Requirement. Extract, from the records beneath this instruction, each line that contains the word "langle".

===== Dataset records

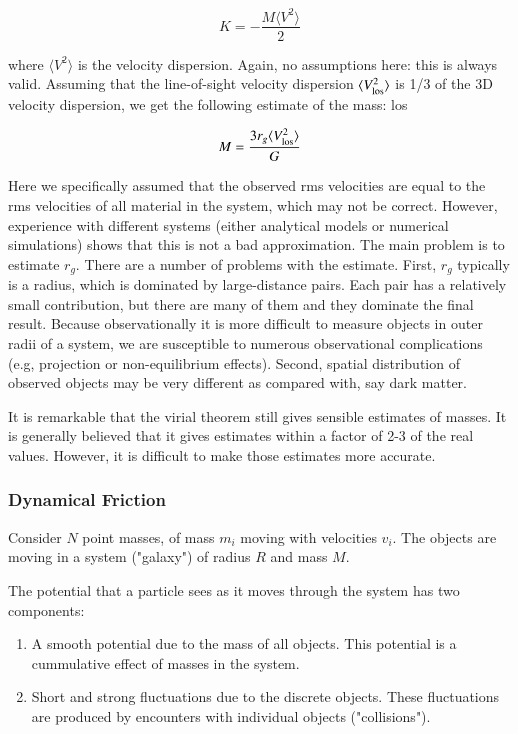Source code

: \begin{equation}
K = -\frac{M\langle V^2\rangle}{2}
\end{equation}

where $\langle V^2\rangle$ is the velocity dispersion. Again, no assumptions here: this is always valid. Assuming that the line-of-sight velocity dispersion $\langle V^2_{\rm los}\rangle$ is 1/3 of the 3D velocity dispersion, we get the following estimate of the mass:
los

\begin{equation}
M = \frac{3r_g \langle V^2_{\rm los}\rangle }{G}
\end{equation}
 
Here we specifically assumed that the observed rms velocities are equal to the rms velocities of all material in the system, which may not be correct. However, experience with different systems (either analytical models or numerical simulations) shows that this is not a bad approximation. The main problem is to estimate $r_g$. There are a number of problems with the estimate. First, $r_g$ typically is a radius, which is dominated by large-distance pairs. Each pair has a relatively small contribution, but there are many of them and they dominate the final result. Because observationally it is more difficult to measure objects in outer radii of a system, we are susceptible to numerous observational complications (e.g, projection or non-equilibrium effects). Second, spatial distribution of observed objects may be very different as compared with, say dark matter.

It is remarkable that the virial theorem still gives sensible estimates of masses. It is generally believed that it gives estimates within a factor of 2-3 of the real values. However, it is difficult to make those estimates more accurate.

\subsubsection{Dynamical Friction}

Consider $N$ point masses, of mass $m_i$ moving with velocities $v_i$. The objects are moving in a system ("galaxy") of radius $R$ and mass $M$. 

The potential that a particle sees as it moves through the system has two components: 

\begin{enumerate}
\item A smooth potential due to the mass of all objects. This potential is a cummulative effect of masses in the system. 
\item Short and strong fluctuations due to the discrete objects. These fluctuations are produced by encounters with individual objects ("collisions").  
\end{enumerate}

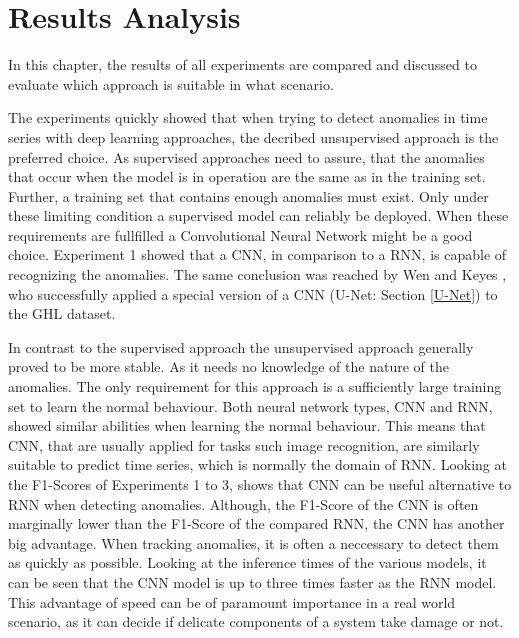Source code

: \chapter{Results Analysis}

In this chapter, the results of all experiments are compared and discussed to evaluate which approach is suitable in what scenario. 

The experiments quickly showed that when trying to detect anomalies in time series with deep learning approaches, the decribed unsupervised approach is the preferred choice. As supervised approaches need to assure, that the anomalies that occur when the model is in operation are the same as in the training set. Further, a training set that contains enough anomalies must exist. Only under these limiting condition a supervised model can reliably be deployed. When these requirements are fullfilled a Convolutional Neural Network might be a good choice. 
Experiment 1 showed that a CNN, in comparison to a RNN, is capable of recognizing the anomalies. The same conclusion was reached by Wen and Keyes \parencite*{Wen2019}, who successfully applied a special version of a CNN (U-Net: Section \ref{U-Net}) to the GHL dataset.  

In contrast to the supervised approach the unsupervised approach generally proved to be more stable. As it needs no knowledge of the nature of the anomalies. The only requirement for this approach is a sufficiently large training set to learn the normal behaviour. Both neural network types, CNN and RNN, showed similar abilities when learning the normal behaviour. This means that CNN, that are usually applied for tasks such image recognition, are similarly suitable to predict time series, which is normally the domain of RNN. Looking at the F1-Scores of Experiments 1 to 3, shows that CNN can be useful alternative to RNN when detecting anomalies. Although, the F1-Score of the CNN is often marginally lower than the F1-Score of the compared RNN, the CNN has another big advantage. When tracking anomalies, it is often a neccessary to detect them as quickly as possible. Looking at the inference times of the various models, it can be seen that the CNN model is up to three times faster as the RNN model. This advantage of speed can be of paramount importance in a real world scenario, as it can decide if delicate components of a system take damage or not.

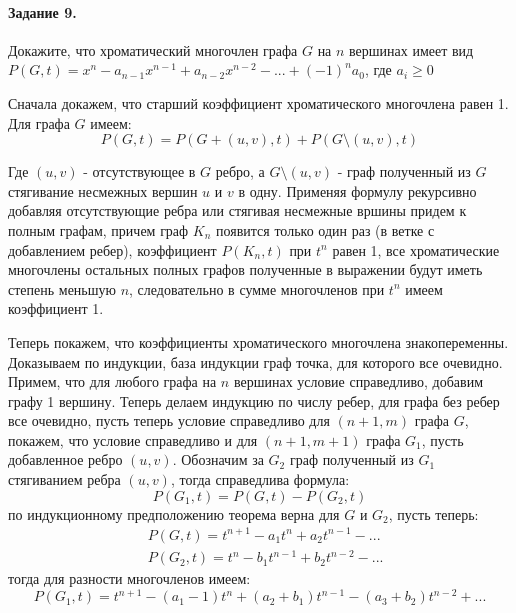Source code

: \documentclass[a4paper,12pt]{article}
\begin{document}
\paragraph{Задание 9.} Докажите, что хроматический многочлен графа $G$ на $n$ вершинах имеет вид $P\left(G,t\right) = x^n - a_{n-1} x^{n-1} + a_{n-2} x^{n-2} - ... + \left(-1\right)^n a_0$, где $a_i \ge 0$

\begin{Solution}
Сначала докажем, что старший коэффициент хроматического многочлена равен 1. Для графа $G$ имеем:
\[
	P\left(G,t\right) = P\left(G+\left(u,v\right),t\right) + P\left(G \setminus \left(u,v\right), t\right)
\]

Где $\left(u,v\right)$ - отсутствующее в $G$ ребро, а $G \setminus \left(u,v\right)$ - граф полученный из $G$ стягивание несмежных вершин $u$ и $v$ в одну. Применяя формулу рекурсивно добавляя отсутствующие ребра или стягивая несмежные вршины придем к полным графам, причем граф $K_n$ появится только один раз (в ветке с добавлением ребер), коэффициент $P\left(K_n, t\right)$ при $t^n$ равен 1, все хроматические многочлены остальных полных графов полученные в выражении будут иметь степень меньшую $n$, следовательно в сумме многочленов при $t^n$ имеем коэффициент 1.

Теперь покажем, что коэффициенты хроматического многочлена знакопеременны. Доказываем по индукции, база индукции граф точка, для которого все очевидно. Примем, что для любого графа на $n$ вершинах условие справедливо, добавим графу 1 вершину. Теперь делаем индукцию по числу ребер, для графа без ребер все очевидно, пусть теперь условие справедливо для $\left(n+1,m\right)$ графа $G$, покажем, что условие справедливо и для $\left(n+1,m+1\right)$ графа $G_1$, пусть добавленное ребро $\left(u,v\right)$. Обозначим за $G_2$ граф полученный из $G_1$ стягиванием ребра $\left(u,v\right)$, тогда справедлива формула:
\[
	P\left(G_1, t\right) = P\left(G,t\right) - P\left(G_2, t\right)
\]
по индукционному предположению теорема верна для $G$ и $G_2$, пусть теперь:
\[
	\begin{split}
		& P\left(G,t\right) = t^{n+1} - a_1 t^{n} + a_2 t^{n-1} - ... \\
		& P\left(G_2,t\right) = t^n - b_1 t^{n-1} + b_2 t^{n-2} - ...
	\end{split}
\]
тогда для разности многочленов имеем:
\[
	P\left(G_1, t\right) = t^{n+1} - \left(a_1 - 1\right) t^n + \left(a_2 + b_1\right) t^{n-1} - \left(a_3 + b_2\right) t^{n-2} + ...
\]
\end{Solution}
\end{document}
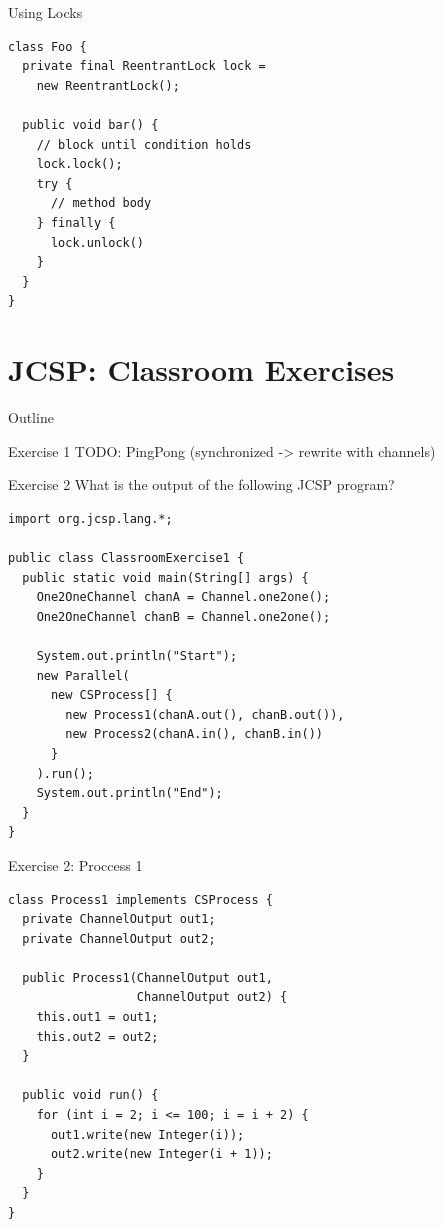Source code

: \begin{frame}[fragile]{Using Locks}
  \begin{lstlisting}
class Foo {
  private final ReentrantLock lock = 
    new ReentrantLock();

  public void bar() {
    // block until condition holds
    lock.lock();
    try {
      // method body
    } finally {
      lock.unlock()
    }
  }
}
\end{lstlisting}
\end{frame}


\section{JCSP: Classroom Exercises}

\begin{frame}{Outline}
  \tableofcontents[current]
\end{frame}

\begin{frame}[fragile]{Exercise 1}
  TODO: PingPong (synchronized -> rewrite with channels)
\end{frame}

\begin{frame}[fragile]{Exercise 2}
  What is the output of the following JCSP program?


\begin{lstlisting}[basicstyle=\fontsize{9}{11}\selectfont\ttfamily]
import org.jcsp.lang.*;

public class ClassroomExercise1 {
  public static void main(String[] args) {
    One2OneChannel chanA = Channel.one2one();
    One2OneChannel chanB = Channel.one2one();

    System.out.println("Start");
    new Parallel(
      new CSProcess[] { 
        new Process1(chanA.out(), chanB.out()),
        new Process2(chanA.in(), chanB.in()) 
      }
    ).run();
    System.out.println("End");
  }
}
\end{lstlisting}
\end{frame}

\begin{frame}[fragile]{Exercise 2: Proccess 1}
\begin{lstlisting}[basicstyle=\fontsize{9}{11}\selectfont\ttfamily]
class Process1 implements CSProcess {
  private ChannelOutput out1;
  private ChannelOutput out2;

  public Process1(ChannelOutput out1, 
                  ChannelOutput out2) {
    this.out1 = out1;
    this.out2 = out2;
  }

  public void run() {
    for (int i = 2; i <= 100; i = i + 2) {
      out1.write(new Integer(i));
      out2.write(new Integer(i + 1));
    }
  }
}
\end{lstlisting}
\end{frame}

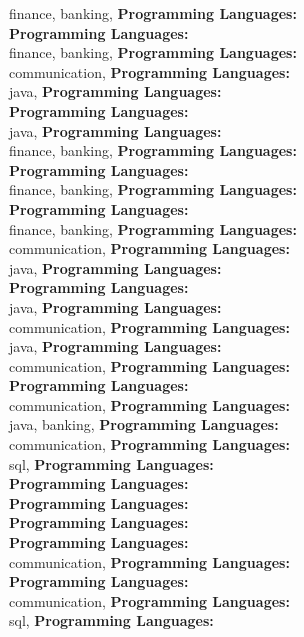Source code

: finance, banking, \textbf{Programming Languages:} \\
\textbf{Programming Languages:} \\
finance, banking, \textbf{Programming Languages:} \\
communication, \textbf{Programming Languages:} \\
java, \textbf{Programming Languages:} \\
\textbf{Programming Languages:} \\
java, \textbf{Programming Languages:} \\
finance, banking, \textbf{Programming Languages:} \\
\textbf{Programming Languages:} \\
finance, banking, \textbf{Programming Languages:} \\
\textbf{Programming Languages:} \\
finance, banking, \textbf{Programming Languages:} \\
communication, \textbf{Programming Languages:} \\
java, \textbf{Programming Languages:} \\
\textbf{Programming Languages:} \\
java, \textbf{Programming Languages:} \\
communication, \textbf{Programming Languages:} \\
java, \textbf{Programming Languages:} \\
communication, \textbf{Programming Languages:} \\
\textbf{Programming Languages:} \\
communication, \textbf{Programming Languages:} \\
java, banking, \textbf{Programming Languages:} \\
communication, \textbf{Programming Languages:} \\
sql, \textbf{Programming Languages:} \\
\textbf{Programming Languages:} \\
\textbf{Programming Languages:} \\
\textbf{Programming Languages:} \\
\textbf{Programming Languages:} \\
communication, \textbf{Programming Languages:} \\
\textbf{Programming Languages:} \\
communication, \textbf{Programming Languages:} \\
sql, \textbf{Programming Languages:} \\
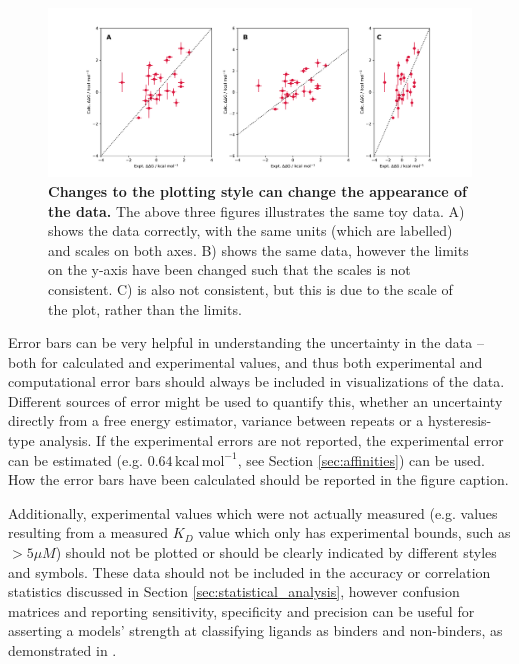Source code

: \documentclass[9pt,bestpractices]{livecoms}
\begin{document}
\begin{figure}
    \includegraphics[width=0.95\linewidth]{figures/reporting/plotting-basics.pdf}
    \caption{\textbf{Changes to the plotting style can change the appearance of the data.} The above three figures illustrates the same toy data. A) shows the data correctly, with the same units (which are labelled) and scales on both axes. B) shows the same data, however the limits on the y-axis have been changed such that the scales is not consistent. C) is also not consistent, but this is due to the scale of the plot, rather than the limits.}
    \label{fig:plotting-basics}
\end{figure}

Error bars can be very helpful in understanding the uncertainty in the data -- both for calculated and experimental values, and thus both experimental and computational error bars should always be included in visualizations of the data. Different sources of error might be used to quantify this, whether an uncertainty directly from a free energy estimator, variance between repeats or a hysteresis-type analysis. If the experimental errors are not reported, the experimental error can be estimated (e.g. $0.64\,\mathrm{kcal\,mol^{-1}}$, see Section \ref{sec:affinities}) can be used. How the error bars have been calculated should be reported in the figure caption.


Additionally, experimental values which were not actually measured (e.g. values resulting from a measured $K_D$ value which only has experimental bounds, such as $> 5 \mu M$) should not be plotted or should be clearly indicated by different styles and symbols. These data should not be included in the accuracy or correlation statistics discussed in Section \ref{sec:statistical_analysis}, however confusion matrices and reporting sensitivity, specificity and precision can be useful for asserting a models' strength at classifying ligands as binders and non-binders, as demonstrated in \cite{hauserPredictingResistanceClinical2018}.
\end{document}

==========

Solution for this problem.
K = -\frac{M\langle V^2\rangle}{2}
where $\langle V^2\rangle$ is the velocity dispersion. Again, no assumptions here: this is always valid. Assuming that the line-of-sight velocity dispersion $\langle V^2_{\rm los}\rangle$ is 1/3 of the 3D velocity dispersion, we get the following estimate of the mass:
M = \frac{3r_g \langle V^2_{\rm los}\rangle }{G}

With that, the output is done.